Well,
tanpa menduakan Khadijah dengan ketaatannya terhadap Allah dan Rasulullah. Tanpa
mengenyampingkan Ibu Kartini sebagai pelopor kebangkitan wanita pribumi. Tanpa
melupakan Putri Diana dengan aktivitas sosialnya. Ruang lingkup tulisan ini
diperkecil menjadi “Wanita Terbaik Sepanjang Masa dalam Hidupku”
Sembilan bulan aku bermukim
di rahim mami. Ya, ya, aku tahu itu hal lumrah yang dilalui manusia dalam
proses penciptaannya. Apa sih yang membuat mami begitu spesial? Kulit putihnya?
Mata sayunya? Suara merdunya? Atau karena beliau pernah nge-MC pelantikan hakim
tipikor se-Indonesia? Tidak!!
Best Female Actor
Dunia adalah panggung
sandiwara. Adagium yang tak asing lagi di telinga. Namun tak semua sepakat
memaknainya. Dan kira-kira dapat ku jelaskan seperti ini: “Kita yang bertemu
hari ini adalah jodoh. Tuhan telah mengatur semuanya. Aku terlahir dari rahim
Bu Deflina, Bu Deflina adalah anaknya Nek Celly, Nek Celly dikaruniai 11 cucu.

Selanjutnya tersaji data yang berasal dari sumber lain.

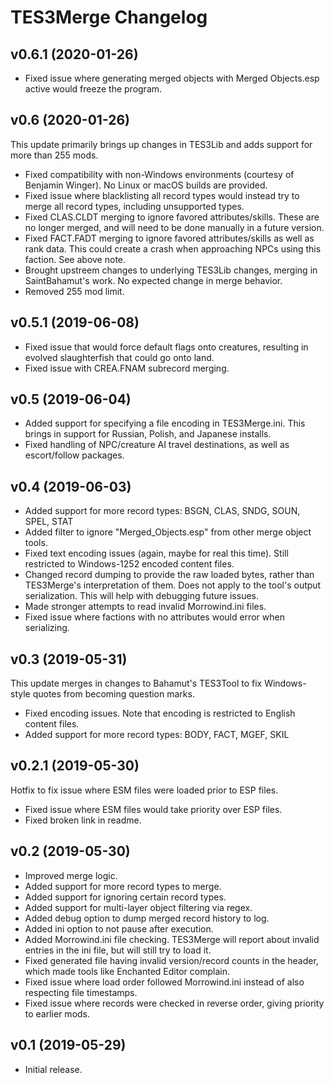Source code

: # TES3Merge Changelog

## v0.6.1 (2020-01-26)

* Fixed issue where generating merged objects with Merged Objects.esp active would freeze the program.

## v0.6 (2020-01-26)

This update primarily brings up changes in TES3Lib and adds support for more than 255 mods.

* Fixed compatibility with non-Windows environments (courtesy of Benjamin Winger). No Linux or macOS builds are provided.
* Fixed issue where blacklisting all record types would instead try to merge all record types, including unsupported types.
* Fixed CLAS.CLDT merging to ignore favored attributes/skills. These are no longer merged, and will need to be done manually in a future version.
* Fixed FACT.FADT merging to ignore favored attributes/skills as well as rank data. This could create a crash when approaching NPCs using this faction. See above note.
* Brought upstreem changes to underlying TES3Lib changes, merging in SaintBahamut's work. No expected change in merge behavior.
* Removed 255 mod limit.

## v0.5.1 (2019-06-08)

* Fixed issue that would force default flags onto creatures, resulting in evolved slaughterfish that could go onto land.
* Fixed issue with CREA.FNAM subrecord merging.

## v0.5 (2019-06-04)

* Added support for specifying a file encoding in TES3Merge.ini. This brings in support for Russian, Polish, and Japanese installs.
* Fixed handling of NPC/creature AI travel destinations, as well as escort/follow packages.

## v0.4 (2019-06-03)

* Added support for more record types: BSGN, CLAS, SNDG, SOUN, SPEL, STAT
* Added filter to ignore "Merged_Objects.esp" from other merge object tools.
* Fixed text encoding issues (again, maybe for real this time). Still restricted to Windows-1252 encoded content files.
* Changed record dumping to provide the raw loaded bytes, rather than TES3Merge's interpretation of them. Does not apply to the tool's output serialization. This will help with debugging future issues.
* Made stronger attempts to read invalid Morrowind.ini files.
* Fixed issue where factions with no attributes would error when serializing.

## v0.3 (2019-05-31)

This update merges in changes to Bahamut's TES3Tool to fix Windows-style quotes from becoming question marks.

* Fixed encoding issues. Note that encoding is restricted to English content files.
* Added support for more record types: BODY, FACT, MGEF, SKIL

## v0.2.1 (2019-05-30)

Hotfix to fix issue where ESM files were loaded prior to ESP files.

* Fixed issue where ESM files would take priority over ESP files.
* Fixed broken link in readme.

## v0.2 (2019-05-30)

* Improved merge logic.
* Added support for more record types to merge.
* Added support for ignoring certain record types.
* Added support for multi-layer object filtering via regex.
* Added debug option to dump merged record history to log.
* Added ini option to not pause after execution.
* Added Morrowind.ini file checking. TES3Merge will report about invalid entries in the ini file, but will still try to load it.
* Fixed generated file having invalid version/record counts in the header, which made tools like Enchanted Editor complain.
* Fixed issue where load order followed Morrowind.ini instead of also respecting file timestamps.
* Fixed issue where records were checked in reverse order, giving priority to earlier mods.

## v0.1 (2019-05-29)

* Initial release.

Sebuah keluarga artinya kumpulan orang-orang yang ditakdirkan untuk bersama. Tuhan
yang menentukan peran dan kita yang membuat skenarionya. Di akhirat nanti, usia
kita sama (wallahualam). Tak ada kakak,
adik, ibu, ayah, apalagi nenek!” ^_^
Kembali ke laptop, eeh
mami. Baik sebagai sebagai seorang istri maupun ibu adalah dua peran yang
sangat krusial. Peran pertama untuk membesarkan pria. Dibalik pria sukses ada
wanita hebat. Peran kedua untuk mendidik anak-anaknya. Bahasa ibu adalah bahasa
pertama yang dimengerti anak-anaknya.
Setegar
Batu Karang
Ombak besar kerap ‘menampar’
batu karang. Namun batu karang senantiasa kokoh. Pernah suatu hari sang papi
nan tengah bertugas di Padang Sidempuan Sumatra Utara, tiba-tiba terpilih
sebagai salah 1 dari 9 hakim yang akan ditugaskan selama 3 bulan di Aceh. Tahun
2003, untuk apa? Mengadili kasus Gerakan Aceh Merdeka (GAM)! Detik-detik
menjeang keberangkatan papi ke Aceh, kulihat mami memeluk erat pria berkacamata
itu TANPA AIR MATA. Setiap hari papi menghubungi kami lewat telepon genggam
Nokia 3310 itu. Papi bercerita bahwa setiap hari terdengar bunyi bom. Awalnya
setiap letusan bom memekik, papi selalu pingsan. Lama kelamaan menjadi
terbiasa. Mami di sini menjaga aku yang masih SMP, adikku Vivi yang masih SD,
dan adikku Fenny yang masih berusia 3 tahun. Tak pernah kulihat mami dengan
wajah dirundung duka. Meski kecamuk itu kian melanglangbuana, senyuman lebar
tetap mempesona. Apa jadi kalau kediaman papi digelinding salah satu benda
penghancur itu?
Ah, Cuma satu kisah,
tak ada yang spesial untuk menjadi wanita terbaik. Tunggu dulu! Tahun 2006,
hampir 3 tahun kami jejaki wilayah Lampung. Saat seorang terdakwa mengancam
akan melempari rumah kami dengan truk penuh batu, kulihat mami berusaha
menghibur kami anak-anaknya. Padahal malam itu lampu sengaja kami matikan agar
terlihat tak ada kehidupan di rumah dinas ini. Lagi, TAK ADA AIR MATA.
Kita masuk ke bagian
yang paling pelik kawan. Sebuah daerah di Sulawesi Selatan yang masih kental
dengan mistisnya. Papi merasakan sakit yang teramat sangat. Berulang kali
berobat ke dokter ternama sekalipun, jawaban mereka sama “Bapak tidak sakit.”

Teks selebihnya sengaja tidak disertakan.